* [Task details]: The required output is every record, reproduced exactly.
--
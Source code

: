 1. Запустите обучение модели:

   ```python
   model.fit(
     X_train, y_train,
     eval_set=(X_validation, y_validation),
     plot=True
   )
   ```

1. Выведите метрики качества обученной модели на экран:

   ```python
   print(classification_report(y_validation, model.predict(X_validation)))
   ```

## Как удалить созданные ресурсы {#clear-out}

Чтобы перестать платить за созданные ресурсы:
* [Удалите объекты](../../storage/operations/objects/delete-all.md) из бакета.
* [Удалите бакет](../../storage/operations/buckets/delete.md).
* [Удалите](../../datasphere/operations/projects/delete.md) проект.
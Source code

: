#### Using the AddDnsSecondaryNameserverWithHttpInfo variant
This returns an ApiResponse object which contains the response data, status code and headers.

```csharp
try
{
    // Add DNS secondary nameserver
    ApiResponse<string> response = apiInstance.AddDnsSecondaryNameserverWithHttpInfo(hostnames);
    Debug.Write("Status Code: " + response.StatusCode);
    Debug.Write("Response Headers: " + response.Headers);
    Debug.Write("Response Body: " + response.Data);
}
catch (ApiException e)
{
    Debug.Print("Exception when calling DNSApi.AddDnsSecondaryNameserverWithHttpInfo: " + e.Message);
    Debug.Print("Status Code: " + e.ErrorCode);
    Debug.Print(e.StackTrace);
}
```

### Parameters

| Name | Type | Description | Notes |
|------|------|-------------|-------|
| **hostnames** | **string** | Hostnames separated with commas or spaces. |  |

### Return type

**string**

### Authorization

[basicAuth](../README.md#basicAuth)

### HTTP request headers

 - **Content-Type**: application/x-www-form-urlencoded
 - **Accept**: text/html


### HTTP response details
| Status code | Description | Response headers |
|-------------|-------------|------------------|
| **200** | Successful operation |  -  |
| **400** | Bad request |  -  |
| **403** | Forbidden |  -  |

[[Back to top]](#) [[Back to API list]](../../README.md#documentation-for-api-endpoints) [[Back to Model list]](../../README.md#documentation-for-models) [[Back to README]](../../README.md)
--
* [Written solution]:
Source code

: 1. Запустите обучение модели:

   ```python
   model.fit(
     X_train, y_train,
     eval_set=(X_validation, y_validation),
     plot=True
   )
   ```

1. Выведите метрики качества обученной модели на экран:

   ```python
   print(classification_report(y_validation, model.predict(X_validation)))
   ```

## Как удалить созданные ресурсы {#clear-out}

Чтобы перестать платить за созданные ресурсы:
* [Удалите объекты](../../storage/operations/objects/delete-all.md) из бакета.
* [Удалите бакет](../../storage/operations/buckets/delete.md).
* [Удалите](../../datasphere/operations/projects/delete.md) проект.
Source code

:#### Using the AddDnsSecondaryNameserverWithHttpInfo variant
This returns an ApiResponse object which contains the response data, status code and headers.

```csharp
try
{
    // Add DNS secondary nameserver
    ApiResponse<string> response = apiInstance.AddDnsSecondaryNameserverWithHttpInfo(hostnames);
    Debug.Write("Status Code: " + response.StatusCode);
    Debug.Write("Response Headers: " + response.Headers);
    Debug.Write("Response Body: " + response.Data);
}
catch (ApiException e)
{
    Debug.Print("Exception when calling DNSApi.AddDnsSecondaryNameserverWithHttpInfo: " + e.Message);
    Debug.Print("Status Code: " + e.ErrorCode);
    Debug.Print(e.StackTrace);
}
```

### Parameters

| Name | Type | Description | Notes |
|------|------|-------------|-------|
| **hostnames** | **string** | Hostnames separated with commas or spaces. |  |

### Return type

**string**

### Authorization

[basicAuth](../README.md#basicAuth)

### HTTP request headers

 - **Content-Type**: application/x-www-form-urlencoded
 - **Accept**: text/html


### HTTP response details
| Status code | Description | Response headers |
|-------------|-------------|------------------|
| **200** | Successful operation |  -  |
| **400** | Bad request |  -  |
| **403** | Forbidden |  -  |

[[Back to top]](#) [[Back to API list]](../../README.md#documentation-for-api-endpoints) [[Back to Model list]](../../README.md#documentation-for-models) [[Back to README]](../../README.md)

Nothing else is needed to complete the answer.